When you install an embedded development toolchain, you’re getting a special compiler designed for exactly this purpose. Instead of producing machine code for your laptop’s processor, it produces machine code for your target’s processor. The GNU ARM Embedded Toolchain, for instance, runs on your development machine but outputs binaries that ARM microcontrollers understand.

What Mobile Development Hides From You

Coming from mobile, I initially assumed I’d been doing something similar all along. But the reality is more nuanced: mobile development abstracts away the cross compilation problem rather than exposing you to it directly.

With Android development, when you write Java or Kotlin code, you’re not compiling to native machine code at all. The build process produces DEX bytecode, which is architecture-independent. This bytecode runs on the Android Runtime, which handles the translation to native instructions on the device itself. The architecture mismatch between your development machine and the target phone simply doesn’t matter because you’re shipping portable bytecode rather than native binaries.

iOS development on modern Macs sidesteps the issue differently. Apple’s M-series chips are ARM-based, just like iPhone processors. When you build an iOS app on an M1 or M2 Mac, the host and target share the same underlying architecture. The toolchain still does important work adapting for the different operating systems, but you’re not dealing with a fundamental architecture mismatch.

Embedded development offers no such abstractions. When I write C for an STM32 microcontroller, the compiler produces raw ARM machine code. There’s no runtime to translate bytecode, no shared architecture to lean on.

Why Can’t We Compile Directly on the Target?

You might wonder why we don’t just compile code directly on the embedded device. For some platforms like the Raspberry Pi, which runs a full Linux operating system, you actually can do this, and it’s called native compilation. However, for most embedded targets, this isn’t practical.

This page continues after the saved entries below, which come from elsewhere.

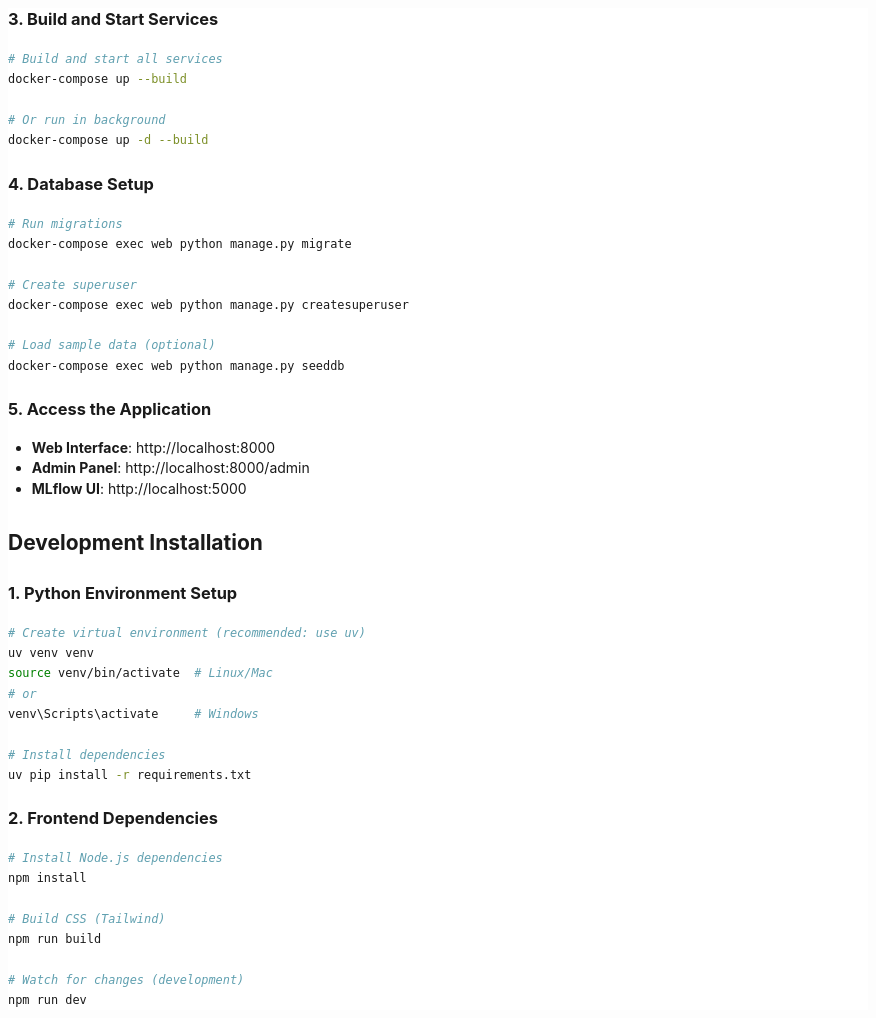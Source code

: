 ### 3. Build and Start Services
```bash
# Build and start all services
docker-compose up --build

# Or run in background
docker-compose up -d --build
```

### 4. Database Setup
```bash
# Run migrations
docker-compose exec web python manage.py migrate

# Create superuser
docker-compose exec web python manage.py createsuperuser

# Load sample data (optional)
docker-compose exec web python manage.py seeddb
```

### 5. Access the Application
- **Web Interface**: http://localhost:8000
- **Admin Panel**: http://localhost:8000/admin
- **MLflow UI**: http://localhost:5000

## Development Installation

### 1. Python Environment Setup
```bash
# Create virtual environment (recommended: use uv)
uv venv venv
source venv/bin/activate  # Linux/Mac
# or
venv\Scripts\activate     # Windows

# Install dependencies
uv pip install -r requirements.txt
```

### 2. Frontend Dependencies
```bash
# Install Node.js dependencies
npm install

# Build CSS (Tailwind)
npm run build

# Watch for changes (development)
npm run dev
```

Microcontrollers simply don’t have the resources. A compiler is a complex piece of software that requires significant memory and processing power. An ATmega328P with 2KB of RAM and 32KB of flash couldn’t possibly host a compiler. Even when resources aren’t the limiting factor, development is far more comfortable on your main computer with your favourite editor, debugging tools, and version control.

The Toolchain

When people talk about cross compilation, they’re usually referring to an entire toolchain rather than just the compiler itself. A typical embedded toolchain includes the compiler that translates your C, C++, Rust code into assembly, the assembler that converts assembly into machine code, the linker that combines various object files and libraries into a final executable, and various utilities for inspecting and manipulating binaries.

Popular toolchains include GCC-based options like the ARM GNU Toolchain and vendor-specific tools like those provided in development environments such as STM32CubeIDE or the Arduino IDE. Each toolchain is configured to understand the specific capabilities and constraints of its target architecture.

The key insight for me as a newcomer was recognising that my development machine and my target device are completely separate execution environments. I’m using one computer as a tool to prepare software for another, much simpler computer.

As always, thanks for joining me on this journey into embedded development!